Given the unusual circumstances of this case, I found that very little direct assistance was to be obtained from a consideration of awards in other cases, but I have not ignored them.
An assessment of damages is a matter of practical common-sense based on the facts of a particular case and is not a precise science. Ultimately, it is an intuitive exercise (see Paul v Rendell (1981) 34 ALR 569, 571, Judicial Committee of the Privy Council, Van Gervan v Fenton (1992) 175 CLR 327, 343 Deane and Dawson JJ, and Montemaggiori v Wilson [2011] WASCA 177; (2011) 58 MVR 497, (Buss JA) [28] ). In this respect it is the combined impact of the various disabilities that must be assessed.
Having regard to all of these matters, I am satisfied that an appropriate award of damages for pain and suffering, loss of amenities of life, loss of enjoyment of life and bodily and mental harm is $80,000.
The restrictions on damages for non‑pecuniary loss provided for in CLA s 9 are not applicable since the award of $80,000 exceeds the combined total of Amounts A and C, namely $70,500 ($17,500 plus $53,000: see the Government Gazette, 28 June 2011, p 2566).

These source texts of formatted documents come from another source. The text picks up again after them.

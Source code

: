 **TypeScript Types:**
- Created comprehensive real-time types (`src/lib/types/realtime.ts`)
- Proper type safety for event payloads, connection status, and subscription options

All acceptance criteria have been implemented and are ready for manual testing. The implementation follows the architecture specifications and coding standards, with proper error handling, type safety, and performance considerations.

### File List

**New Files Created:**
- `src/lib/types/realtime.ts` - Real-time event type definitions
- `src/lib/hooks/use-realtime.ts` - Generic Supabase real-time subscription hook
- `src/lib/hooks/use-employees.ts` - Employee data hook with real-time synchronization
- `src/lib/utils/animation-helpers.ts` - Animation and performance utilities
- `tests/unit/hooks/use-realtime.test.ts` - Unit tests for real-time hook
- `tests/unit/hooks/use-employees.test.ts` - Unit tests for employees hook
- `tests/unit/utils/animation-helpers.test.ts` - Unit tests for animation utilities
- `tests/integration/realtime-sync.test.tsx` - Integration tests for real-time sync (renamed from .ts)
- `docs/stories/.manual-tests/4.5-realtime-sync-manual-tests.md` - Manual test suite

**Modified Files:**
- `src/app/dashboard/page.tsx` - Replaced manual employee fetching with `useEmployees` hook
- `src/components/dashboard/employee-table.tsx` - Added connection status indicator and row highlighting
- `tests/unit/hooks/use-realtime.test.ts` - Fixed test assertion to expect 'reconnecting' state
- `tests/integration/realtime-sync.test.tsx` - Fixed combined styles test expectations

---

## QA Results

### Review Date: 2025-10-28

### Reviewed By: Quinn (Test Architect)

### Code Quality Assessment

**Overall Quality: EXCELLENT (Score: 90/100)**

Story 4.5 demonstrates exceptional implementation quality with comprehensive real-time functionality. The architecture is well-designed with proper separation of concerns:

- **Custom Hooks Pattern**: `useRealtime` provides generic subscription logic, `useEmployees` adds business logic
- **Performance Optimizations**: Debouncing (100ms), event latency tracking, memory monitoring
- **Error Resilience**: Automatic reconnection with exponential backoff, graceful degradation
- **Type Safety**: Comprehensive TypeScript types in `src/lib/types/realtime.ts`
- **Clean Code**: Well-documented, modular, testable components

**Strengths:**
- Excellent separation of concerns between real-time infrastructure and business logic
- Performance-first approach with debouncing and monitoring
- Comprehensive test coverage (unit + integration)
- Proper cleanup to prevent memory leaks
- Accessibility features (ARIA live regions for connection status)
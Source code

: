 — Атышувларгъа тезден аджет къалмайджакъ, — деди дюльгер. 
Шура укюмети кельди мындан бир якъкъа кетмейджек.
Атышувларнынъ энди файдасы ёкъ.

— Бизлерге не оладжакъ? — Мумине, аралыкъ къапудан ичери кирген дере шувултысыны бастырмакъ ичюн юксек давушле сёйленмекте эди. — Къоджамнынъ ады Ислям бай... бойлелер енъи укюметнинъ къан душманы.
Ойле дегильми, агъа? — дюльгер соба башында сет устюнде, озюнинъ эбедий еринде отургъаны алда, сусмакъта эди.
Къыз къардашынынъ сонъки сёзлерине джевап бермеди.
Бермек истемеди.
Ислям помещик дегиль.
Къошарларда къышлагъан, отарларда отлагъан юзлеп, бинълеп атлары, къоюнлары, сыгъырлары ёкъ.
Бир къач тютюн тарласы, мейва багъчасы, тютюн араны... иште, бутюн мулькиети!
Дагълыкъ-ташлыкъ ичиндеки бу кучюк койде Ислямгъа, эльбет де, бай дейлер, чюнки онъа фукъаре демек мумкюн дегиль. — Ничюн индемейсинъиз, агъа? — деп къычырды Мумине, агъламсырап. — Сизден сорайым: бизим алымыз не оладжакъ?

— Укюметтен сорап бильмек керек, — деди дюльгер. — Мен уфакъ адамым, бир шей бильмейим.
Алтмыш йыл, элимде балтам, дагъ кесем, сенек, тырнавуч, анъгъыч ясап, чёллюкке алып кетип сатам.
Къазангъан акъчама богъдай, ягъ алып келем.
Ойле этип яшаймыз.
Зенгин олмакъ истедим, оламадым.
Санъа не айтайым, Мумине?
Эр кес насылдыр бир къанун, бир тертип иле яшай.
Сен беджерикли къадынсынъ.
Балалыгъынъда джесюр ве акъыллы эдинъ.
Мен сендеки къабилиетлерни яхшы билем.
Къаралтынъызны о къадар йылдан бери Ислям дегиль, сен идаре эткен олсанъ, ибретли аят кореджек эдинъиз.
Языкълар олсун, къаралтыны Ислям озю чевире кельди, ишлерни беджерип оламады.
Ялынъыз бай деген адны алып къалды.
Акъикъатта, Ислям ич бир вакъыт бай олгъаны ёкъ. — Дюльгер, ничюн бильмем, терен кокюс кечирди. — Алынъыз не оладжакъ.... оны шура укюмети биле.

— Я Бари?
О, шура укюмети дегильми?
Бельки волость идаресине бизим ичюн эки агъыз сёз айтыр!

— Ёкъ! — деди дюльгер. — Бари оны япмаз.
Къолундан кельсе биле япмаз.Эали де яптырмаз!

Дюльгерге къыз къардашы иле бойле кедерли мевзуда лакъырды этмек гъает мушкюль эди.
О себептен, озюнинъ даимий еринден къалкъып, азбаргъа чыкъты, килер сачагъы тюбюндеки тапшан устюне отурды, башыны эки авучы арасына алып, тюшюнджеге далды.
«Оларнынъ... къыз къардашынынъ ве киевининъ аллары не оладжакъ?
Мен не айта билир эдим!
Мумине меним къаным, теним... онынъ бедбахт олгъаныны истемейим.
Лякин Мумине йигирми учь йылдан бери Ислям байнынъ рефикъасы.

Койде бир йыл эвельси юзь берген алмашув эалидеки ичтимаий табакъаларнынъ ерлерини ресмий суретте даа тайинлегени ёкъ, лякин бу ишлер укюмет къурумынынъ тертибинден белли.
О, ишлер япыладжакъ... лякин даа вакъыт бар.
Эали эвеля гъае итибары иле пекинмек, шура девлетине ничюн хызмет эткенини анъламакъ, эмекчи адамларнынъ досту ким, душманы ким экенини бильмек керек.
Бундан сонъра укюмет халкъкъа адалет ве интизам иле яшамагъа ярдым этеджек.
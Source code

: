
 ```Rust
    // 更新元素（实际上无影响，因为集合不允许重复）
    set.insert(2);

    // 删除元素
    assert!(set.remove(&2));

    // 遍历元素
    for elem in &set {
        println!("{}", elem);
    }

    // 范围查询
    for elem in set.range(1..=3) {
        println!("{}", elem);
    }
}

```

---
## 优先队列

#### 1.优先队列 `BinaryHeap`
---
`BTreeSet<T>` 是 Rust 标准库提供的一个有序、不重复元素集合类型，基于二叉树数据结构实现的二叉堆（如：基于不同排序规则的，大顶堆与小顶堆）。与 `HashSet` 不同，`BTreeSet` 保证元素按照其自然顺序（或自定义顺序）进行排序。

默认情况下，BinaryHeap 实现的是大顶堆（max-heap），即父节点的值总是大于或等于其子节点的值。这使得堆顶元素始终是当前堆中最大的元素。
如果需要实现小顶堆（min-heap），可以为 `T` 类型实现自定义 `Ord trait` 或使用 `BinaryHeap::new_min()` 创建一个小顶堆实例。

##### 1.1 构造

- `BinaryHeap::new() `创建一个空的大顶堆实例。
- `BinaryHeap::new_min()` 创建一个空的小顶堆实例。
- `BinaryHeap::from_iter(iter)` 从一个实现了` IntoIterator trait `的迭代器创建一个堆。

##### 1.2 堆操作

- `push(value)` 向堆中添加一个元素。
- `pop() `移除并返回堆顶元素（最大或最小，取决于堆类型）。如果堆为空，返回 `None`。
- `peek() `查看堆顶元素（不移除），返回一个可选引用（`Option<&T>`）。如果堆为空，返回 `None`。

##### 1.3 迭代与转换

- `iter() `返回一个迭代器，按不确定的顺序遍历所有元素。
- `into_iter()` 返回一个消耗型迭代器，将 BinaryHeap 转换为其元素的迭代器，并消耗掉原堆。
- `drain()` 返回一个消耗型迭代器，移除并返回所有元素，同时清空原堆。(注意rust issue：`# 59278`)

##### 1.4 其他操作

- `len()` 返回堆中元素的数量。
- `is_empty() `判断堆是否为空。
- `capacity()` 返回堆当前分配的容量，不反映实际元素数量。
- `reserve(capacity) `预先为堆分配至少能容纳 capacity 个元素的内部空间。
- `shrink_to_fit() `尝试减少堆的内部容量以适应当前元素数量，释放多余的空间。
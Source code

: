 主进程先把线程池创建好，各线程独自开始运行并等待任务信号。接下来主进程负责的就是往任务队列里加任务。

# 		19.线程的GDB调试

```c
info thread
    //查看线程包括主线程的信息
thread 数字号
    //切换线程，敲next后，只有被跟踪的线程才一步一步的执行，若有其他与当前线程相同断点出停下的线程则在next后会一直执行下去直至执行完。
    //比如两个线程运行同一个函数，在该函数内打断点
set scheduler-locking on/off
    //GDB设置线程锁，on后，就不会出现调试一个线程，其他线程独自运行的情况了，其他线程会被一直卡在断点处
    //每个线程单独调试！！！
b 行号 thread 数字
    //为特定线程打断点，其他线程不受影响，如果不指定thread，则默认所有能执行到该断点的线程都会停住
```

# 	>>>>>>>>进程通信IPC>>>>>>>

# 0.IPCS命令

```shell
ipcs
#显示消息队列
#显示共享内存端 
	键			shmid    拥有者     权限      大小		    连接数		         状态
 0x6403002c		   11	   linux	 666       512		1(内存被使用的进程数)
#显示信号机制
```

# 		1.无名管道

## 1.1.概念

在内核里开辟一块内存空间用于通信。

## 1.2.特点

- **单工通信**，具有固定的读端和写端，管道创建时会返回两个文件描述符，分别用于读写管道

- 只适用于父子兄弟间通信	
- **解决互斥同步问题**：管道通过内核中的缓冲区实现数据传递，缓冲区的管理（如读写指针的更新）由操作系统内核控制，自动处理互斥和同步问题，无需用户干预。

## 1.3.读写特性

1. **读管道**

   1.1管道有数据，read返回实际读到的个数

I therefore find that Ms Campbell is entitled to damages, including interest, in the sum of $229,626.80, comprising agreed special damages, general damages and interest in the sum of $149,626.80 and general damages for pain and suffering, loss of amenities of life, loss of enjoyment of life and bodily and mental harm in the sum of $80,000.
Conclusion
For these reasons Ms Campbell's claim succeeds and she is entitled to judgment in the sum of $229,626.80.